Look through the records and copy every line in which "cubed" appears.

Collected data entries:
_ _ _ _
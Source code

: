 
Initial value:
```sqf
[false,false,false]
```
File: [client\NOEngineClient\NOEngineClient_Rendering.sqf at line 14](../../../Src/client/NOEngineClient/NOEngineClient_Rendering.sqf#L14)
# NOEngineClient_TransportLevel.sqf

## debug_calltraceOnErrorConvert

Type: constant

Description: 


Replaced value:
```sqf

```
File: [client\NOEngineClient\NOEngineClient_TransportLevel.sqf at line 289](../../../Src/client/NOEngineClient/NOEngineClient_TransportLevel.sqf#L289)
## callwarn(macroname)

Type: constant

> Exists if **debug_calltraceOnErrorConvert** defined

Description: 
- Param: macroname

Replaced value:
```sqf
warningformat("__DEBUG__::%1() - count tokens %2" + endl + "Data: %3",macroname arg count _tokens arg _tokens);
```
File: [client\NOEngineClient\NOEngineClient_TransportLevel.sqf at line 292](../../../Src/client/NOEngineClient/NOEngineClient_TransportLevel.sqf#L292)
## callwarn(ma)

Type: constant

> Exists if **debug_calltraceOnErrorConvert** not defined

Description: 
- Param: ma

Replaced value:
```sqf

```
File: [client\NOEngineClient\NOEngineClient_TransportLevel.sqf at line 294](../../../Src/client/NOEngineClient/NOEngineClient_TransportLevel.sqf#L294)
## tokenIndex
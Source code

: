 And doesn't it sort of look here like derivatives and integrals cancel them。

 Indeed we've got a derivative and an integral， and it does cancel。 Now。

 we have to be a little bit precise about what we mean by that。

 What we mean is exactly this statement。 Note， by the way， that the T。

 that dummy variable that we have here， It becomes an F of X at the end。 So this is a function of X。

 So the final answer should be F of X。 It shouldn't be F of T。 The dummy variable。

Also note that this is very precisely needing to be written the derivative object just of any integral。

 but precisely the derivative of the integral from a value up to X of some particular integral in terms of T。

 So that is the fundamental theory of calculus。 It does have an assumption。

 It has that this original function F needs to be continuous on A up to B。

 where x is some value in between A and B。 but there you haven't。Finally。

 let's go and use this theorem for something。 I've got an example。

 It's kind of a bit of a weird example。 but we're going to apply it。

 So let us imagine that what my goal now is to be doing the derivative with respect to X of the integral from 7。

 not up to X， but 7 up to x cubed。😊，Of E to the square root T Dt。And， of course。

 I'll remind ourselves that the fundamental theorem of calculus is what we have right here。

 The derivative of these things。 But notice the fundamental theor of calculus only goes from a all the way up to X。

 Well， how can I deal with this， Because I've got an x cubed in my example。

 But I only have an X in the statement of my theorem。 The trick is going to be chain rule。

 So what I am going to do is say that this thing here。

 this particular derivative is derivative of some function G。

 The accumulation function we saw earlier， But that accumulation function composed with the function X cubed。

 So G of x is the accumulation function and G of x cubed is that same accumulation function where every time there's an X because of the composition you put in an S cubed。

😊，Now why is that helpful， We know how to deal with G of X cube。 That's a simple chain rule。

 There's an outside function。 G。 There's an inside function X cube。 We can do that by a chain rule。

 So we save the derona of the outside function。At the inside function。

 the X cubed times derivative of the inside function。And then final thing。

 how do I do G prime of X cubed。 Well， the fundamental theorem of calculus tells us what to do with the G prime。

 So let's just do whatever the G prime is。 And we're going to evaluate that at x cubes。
_ _ _ _
_RESULT OF THE TASK_:
 not up to X， but 7 up to x cubed。😊，Of E to the square root T Dt。And， of course。
 Well， how can I deal with this， Because I've got an x cubed in my example。
 The accumulation function we saw earlier， But that accumulation function composed with the function X cubed。
 So G of x is the accumulation function and G of x cubed is that same accumulation function where every time there's an X because of the composition you put in an S cubed。
 the X cubed times derivative of the inside function。And then final thing。
 how do I do G prime of X cubed。 Well， the fundamental theorem of calculus tells us what to do with the G prime。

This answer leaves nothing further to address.